LINGUIST List 8.1670

Sat Nov 22 1997

FYI: SEMCOM: Rav-Milim Project, NorFa Summer School

Editor for this issue: Martin Jacobsen <martylinguistlist.org>


Directory

  1. alan harris, SEMCOM: Rav-Milim Project (fwd)
  2. Juhani Jarvikivi, NorFa Summer School: Languages, Minds and Brains

Message 1: SEMCOM: Rav-Milim Project (fwd)

Date: Fri, 14 Nov 1997 10:04:20 -0800 (PST)
From: alan harris <vcspc005email.csun.edu>
Subject: SEMCOM: Rav-Milim Project (fwd)


 SEMCOM 

Online bulletin of the Commission on Semiotics and Communication,
National Communication Association// [If you would like to be included
in the SEMCOM list, please reply or send a note to
alan.harriscsun.edu with the command, "add SEMCOM", in the body.
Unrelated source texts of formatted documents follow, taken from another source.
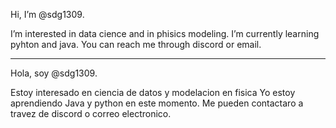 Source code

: Hi, I’m @sdg1309.

I’m interested in data cience and in phisics modeling.
I’m currently learning pyhton and java.
You can reach me through discord or email.

--------------------------------------------------------

Hola, soy @sdg1309.

Estoy interesado en ciencia de datos y modelacion en fisica
Yo estoy aprendiendo Java y python en este momento.
Me pueden contactaro a travez de discord o correo electronico.
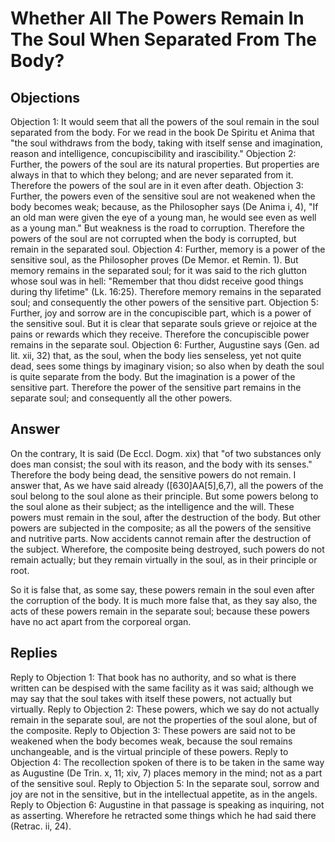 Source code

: # Whether All The Powers Remain In The Soul When Separated From The Body?
## Objections
Objection 1: It would seem that all the powers of the soul remain in the soul separated from the body. For we read in the book De Spiritu et Anima that "the soul withdraws from the body, taking with itself sense and imagination, reason and intelligence, concupiscibility and irascibility."
Objection 2: Further, the powers of the soul are its natural properties. But properties are always in that to which they belong; and are never separated from it. Therefore the powers of the soul are in it even after death.
Objection 3: Further, the powers even of the sensitive soul are not weakened when the body becomes weak; because, as the Philosopher says (De Anima i, 4), "If an old man were given the eye of a young man, he would see even as well as a young man." But weakness is the road to corruption. Therefore the powers of the soul are not corrupted when the body is corrupted, but remain in the separated soul.
Objection 4: Further, memory is a power of the sensitive soul, as the Philosopher proves (De Memor. et Remin. 1). But memory remains in the separated soul; for it was said to the rich glutton whose soul was in hell: "Remember that thou didst receive good things during thy lifetime" (Lk. 16:25). Therefore memory remains in the separated soul; and consequently the other powers of the sensitive part.
Objection 5: Further, joy and sorrow are in the concupiscible part, which is a power of the sensitive soul. But it is clear that separate souls grieve or rejoice at the pains or rewards which they receive. Therefore the concupiscible power remains in the separate soul.
Objection 6: Further, Augustine says (Gen. ad lit. xii, 32) that, as the soul, when the body lies senseless, yet not quite dead, sees some things by imaginary vision; so also when by death the soul is quite separate from the body. But the imagination is a power of the sensitive part. Therefore the power of the sensitive part remains in the separate soul; and consequently all the other powers.
## Answer
On the contrary, It is said (De Eccl. Dogm. xix) that "of two substances only does man consist; the soul with its reason, and the body with its senses." Therefore the body being dead, the sensitive powers do not remain.
I answer that, As we have said already ([630]AA[5],6,7), all the powers of the soul belong to the soul alone as their principle. But some powers belong to the soul alone as their subject; as the intelligence and the will. These powers must remain in the soul, after the destruction of the body. But other powers are subjected in the composite; as all the powers of the sensitive and nutritive parts. Now accidents cannot remain after the destruction of the subject. Wherefore, the composite being destroyed, such powers do not remain actually; but they remain virtually in the soul, as in their principle or root.

So it is false that, as some say, these powers remain in the soul even after the corruption of the body. It is much more false that, as they say also, the acts of these powers remain in the separate soul; because these powers have no act apart from the corporeal organ.
## Replies
Reply to Objection 1: That book has no authority, and so what is there written can be despised with the same facility as it was said; although we may say that the soul takes with itself these powers, not actually but virtually.
Reply to Objection 2: These powers, which we say do not actually remain in the separate soul, are not the properties of the soul alone, but of the composite.
Reply to Objection 3: These powers are said not to be weakened when the body becomes weak, because the soul remains unchangeable, and is the virtual principle of these powers.
Reply to Objection 4: The recollection spoken of there is to be taken in the same way as Augustine (De Trin. x, 11; xiv, 7) places memory in the mind; not as a part of the sensitive soul.
Reply to Objection 5: In the separate soul, sorrow and joy are not in the sensitive, but in the intellectual appetite, as in the angels.
Reply to Objection 6: Augustine in that passage is speaking as inquiring, not as asserting. Wherefore he retracted some things which he had said there (Retrac. ii, 24). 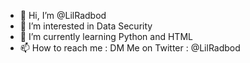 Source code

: - 👋 Hi, I’m @LilRadbod
- 👀 I’m interested in Data Security 
- 🌱 I’m currently learning Python and HTML
- 📫 How to reach me : DM Me on Twitter : @LilRadbod

<!---
LilRadbod/LilRadbod is a ✨ special ✨ repository because its `README.md` (this file) appears on your GitHub profile.
You can click the Preview link to take a look at your changes.
--->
==============================================================
Alan C. Harris, Ph. D. TELNOS: main off: 818-677-2853
Professor, Communication/Linguistics direct off: 818-677-2874
Speech Communication Department
California State University, Northridge home: 818-366-3165
SPCH CSUN FAX: 818-677-2663 
Northridge, CA 91330-8257 INTERNET email: ALAN.HARRISCSUN.EDU 
 WWW homepage: http://www.csun.edu/~vcspc005
===============================================================
From: Humanist Discussion Group <humanistkcl.ac.uk>

		"Rav-Milim" (Multi-Words)

	 A Computerized Infrastructure for 
	Intelligent Processing of Modern Hebrew

	Principal Investigator: Yaacov Choueka

		 (Highlights)

"Rav-Milim" is a broad, comprehensive, robust and integrated
computerized infrastructure for the intelligent processing of modern
Hebrew, developed in the years 1989-1996 at the Center for Educational
Technology in Tel-Aviv. Large teams of programmers. linguists,
computational linguists, lexicographers and editors were involved in
this project, which was initiated, directed and supervised by
Prof. Y. Choueka from Bar-Ilan University. Yoni Ne'eman was in charge
of the linguistic algorithms as well as chief programmer of the
project. The names of some of the other major team members are given
at the end. A few papers on the system and its various components are
now under preparation.

The basic modules of the system, from which scores of products and
applications (both computerized and printed) have been derived, are as
follows:

 - "Milim": A complete, accurate, comprehensive and portable
 morphological analyzer and lemmatizer for modern Hebrew (there is an 
 estimated 70 million of word-forms in Hebrew). The program takes as 
 input any word (string of characters) in Hebrew and outputs the 
 set of all its (linguistically correct) grammatical analyses, 
 including: root, dictionary entry, part-of-speech, gender-number for
 nouns and adjectives, mode-tense-person-gender-number for verbs,
 attached prepositions, attached pronouns (including
 person-gender-number of the pronoun), and more. 
 Milim recognizes all common modes of Hebrew spelling 
 (defective - "hasser" and plene - "male") and also 
 some extra-linguistic units such as acronyms (abundant in Hebrew), 
 abbreviations, and frequent proper nouns (of persons, places, products).
 The program, a library of subroutines in C, takes a few hundred K's,
 and can analyze about 1,000 words per second on a Pentium PC. 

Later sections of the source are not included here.